YOUR INSTRUCTIONS —
For this exercise, reproduce the entries below exactly, but only from the line containing "whether the displayed" through the line containing "1931; Miller, 1944;", both included.

MATERIAL SHOWN —
--

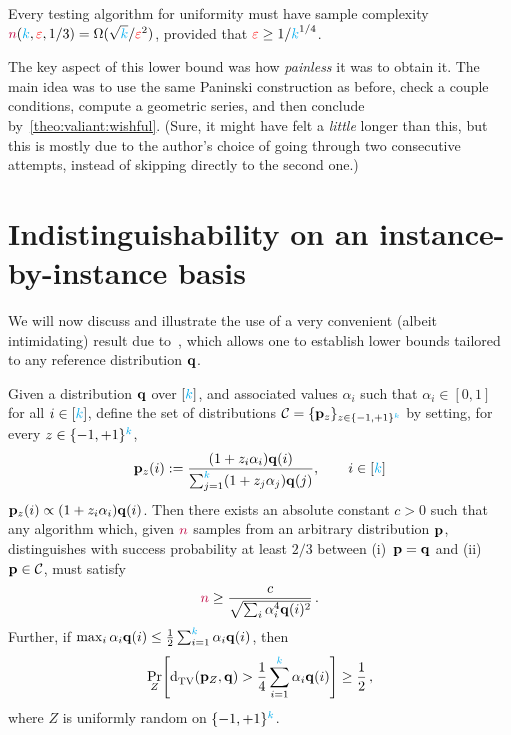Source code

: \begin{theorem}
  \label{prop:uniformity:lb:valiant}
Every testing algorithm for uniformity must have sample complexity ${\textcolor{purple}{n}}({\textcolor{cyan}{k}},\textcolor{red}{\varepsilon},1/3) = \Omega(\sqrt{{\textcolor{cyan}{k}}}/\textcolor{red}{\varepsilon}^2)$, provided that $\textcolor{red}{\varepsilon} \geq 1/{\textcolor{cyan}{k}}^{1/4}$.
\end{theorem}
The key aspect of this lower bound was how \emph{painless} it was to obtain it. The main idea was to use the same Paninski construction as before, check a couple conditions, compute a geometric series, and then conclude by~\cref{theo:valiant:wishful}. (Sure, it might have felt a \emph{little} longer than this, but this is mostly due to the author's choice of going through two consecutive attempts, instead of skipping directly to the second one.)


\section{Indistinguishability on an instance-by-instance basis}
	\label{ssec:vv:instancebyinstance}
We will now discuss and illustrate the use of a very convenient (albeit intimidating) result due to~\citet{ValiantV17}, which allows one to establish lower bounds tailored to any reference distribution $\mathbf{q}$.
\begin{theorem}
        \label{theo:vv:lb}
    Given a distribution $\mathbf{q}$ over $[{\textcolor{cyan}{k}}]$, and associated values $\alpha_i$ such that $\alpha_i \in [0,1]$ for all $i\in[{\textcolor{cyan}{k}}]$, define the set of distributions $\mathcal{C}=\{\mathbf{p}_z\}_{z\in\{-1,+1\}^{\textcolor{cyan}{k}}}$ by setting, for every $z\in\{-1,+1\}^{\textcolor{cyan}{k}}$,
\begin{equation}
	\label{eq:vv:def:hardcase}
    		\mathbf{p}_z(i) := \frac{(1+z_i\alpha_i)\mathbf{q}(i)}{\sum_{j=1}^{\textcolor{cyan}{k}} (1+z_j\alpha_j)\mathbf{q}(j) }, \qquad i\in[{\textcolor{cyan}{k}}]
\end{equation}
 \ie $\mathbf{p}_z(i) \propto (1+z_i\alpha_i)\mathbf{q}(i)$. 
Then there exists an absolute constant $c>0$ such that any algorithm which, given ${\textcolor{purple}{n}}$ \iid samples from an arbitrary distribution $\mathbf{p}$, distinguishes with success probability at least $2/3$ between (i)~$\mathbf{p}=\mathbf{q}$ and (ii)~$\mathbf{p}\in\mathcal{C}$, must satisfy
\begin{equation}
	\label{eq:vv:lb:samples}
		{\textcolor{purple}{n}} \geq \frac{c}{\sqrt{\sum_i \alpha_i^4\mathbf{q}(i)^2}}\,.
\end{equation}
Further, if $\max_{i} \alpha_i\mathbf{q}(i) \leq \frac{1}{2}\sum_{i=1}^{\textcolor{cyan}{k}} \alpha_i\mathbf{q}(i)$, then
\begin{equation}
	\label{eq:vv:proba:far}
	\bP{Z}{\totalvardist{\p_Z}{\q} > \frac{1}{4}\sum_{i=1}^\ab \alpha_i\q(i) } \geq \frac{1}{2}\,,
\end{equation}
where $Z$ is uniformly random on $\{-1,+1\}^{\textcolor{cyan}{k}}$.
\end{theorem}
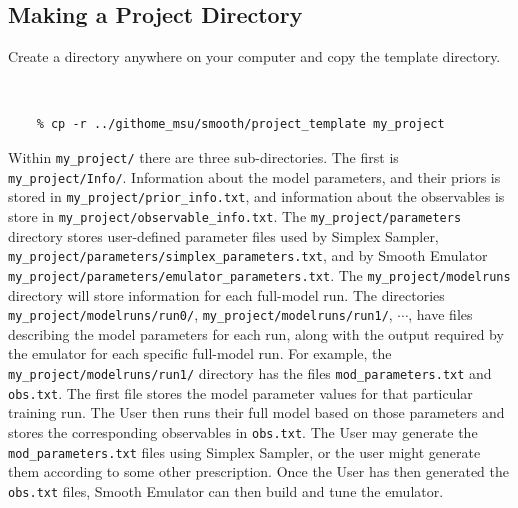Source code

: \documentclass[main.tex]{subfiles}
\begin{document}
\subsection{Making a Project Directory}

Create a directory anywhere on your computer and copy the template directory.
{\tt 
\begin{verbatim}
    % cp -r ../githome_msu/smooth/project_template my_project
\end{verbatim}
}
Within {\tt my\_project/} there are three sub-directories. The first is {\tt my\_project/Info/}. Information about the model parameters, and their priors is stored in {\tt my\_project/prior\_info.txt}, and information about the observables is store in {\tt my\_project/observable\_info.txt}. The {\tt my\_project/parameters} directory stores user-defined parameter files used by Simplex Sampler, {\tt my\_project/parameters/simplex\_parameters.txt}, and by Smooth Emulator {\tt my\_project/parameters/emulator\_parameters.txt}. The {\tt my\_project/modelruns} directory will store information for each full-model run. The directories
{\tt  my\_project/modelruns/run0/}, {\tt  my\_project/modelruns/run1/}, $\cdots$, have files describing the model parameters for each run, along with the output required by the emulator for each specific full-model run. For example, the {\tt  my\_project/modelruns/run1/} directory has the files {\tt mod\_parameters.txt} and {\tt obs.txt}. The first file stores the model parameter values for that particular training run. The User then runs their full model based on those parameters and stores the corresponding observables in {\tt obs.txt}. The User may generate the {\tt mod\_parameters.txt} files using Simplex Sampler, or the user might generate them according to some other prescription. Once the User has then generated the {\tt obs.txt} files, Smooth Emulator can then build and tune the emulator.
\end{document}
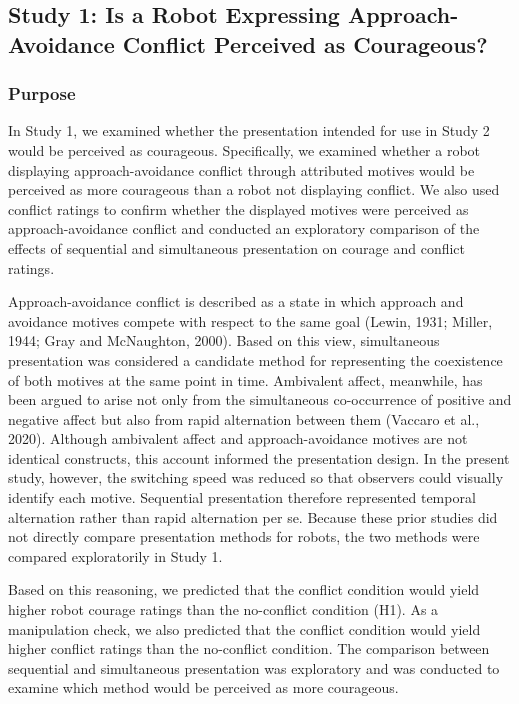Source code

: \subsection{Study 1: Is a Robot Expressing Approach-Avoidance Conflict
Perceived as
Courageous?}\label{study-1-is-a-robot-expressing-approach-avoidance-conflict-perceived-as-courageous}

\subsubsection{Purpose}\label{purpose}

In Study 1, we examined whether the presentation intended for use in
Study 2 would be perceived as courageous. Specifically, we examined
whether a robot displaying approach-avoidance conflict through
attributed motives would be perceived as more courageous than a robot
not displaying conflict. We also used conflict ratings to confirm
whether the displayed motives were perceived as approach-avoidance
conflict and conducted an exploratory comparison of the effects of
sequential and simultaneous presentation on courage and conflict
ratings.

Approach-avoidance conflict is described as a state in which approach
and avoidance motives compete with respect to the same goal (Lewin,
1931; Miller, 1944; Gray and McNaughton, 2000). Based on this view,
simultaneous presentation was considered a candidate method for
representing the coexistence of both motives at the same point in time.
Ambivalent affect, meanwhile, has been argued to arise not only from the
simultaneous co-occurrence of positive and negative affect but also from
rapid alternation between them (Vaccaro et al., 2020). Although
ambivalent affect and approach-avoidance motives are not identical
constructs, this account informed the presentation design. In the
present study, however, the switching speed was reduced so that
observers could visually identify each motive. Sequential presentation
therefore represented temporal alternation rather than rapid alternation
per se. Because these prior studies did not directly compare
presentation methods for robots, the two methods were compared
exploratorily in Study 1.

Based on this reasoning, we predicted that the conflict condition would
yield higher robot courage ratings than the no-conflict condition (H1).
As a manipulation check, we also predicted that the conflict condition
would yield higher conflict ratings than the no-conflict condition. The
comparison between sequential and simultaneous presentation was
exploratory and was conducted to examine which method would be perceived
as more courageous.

--

RESULT OF THIS EXERCISE —
whether the displayed motives were perceived as approach-avoidance
conflict and conducted an exploratory comparison of the effects of
sequential and simultaneous presentation on courage and conflict
ratings.

Approach-avoidance conflict is described as a state in which approach
and avoidance motives compete with respect to the same goal (Lewin,
1931; Miller, 1944; Gray and McNaughton, 2000). Based on this view,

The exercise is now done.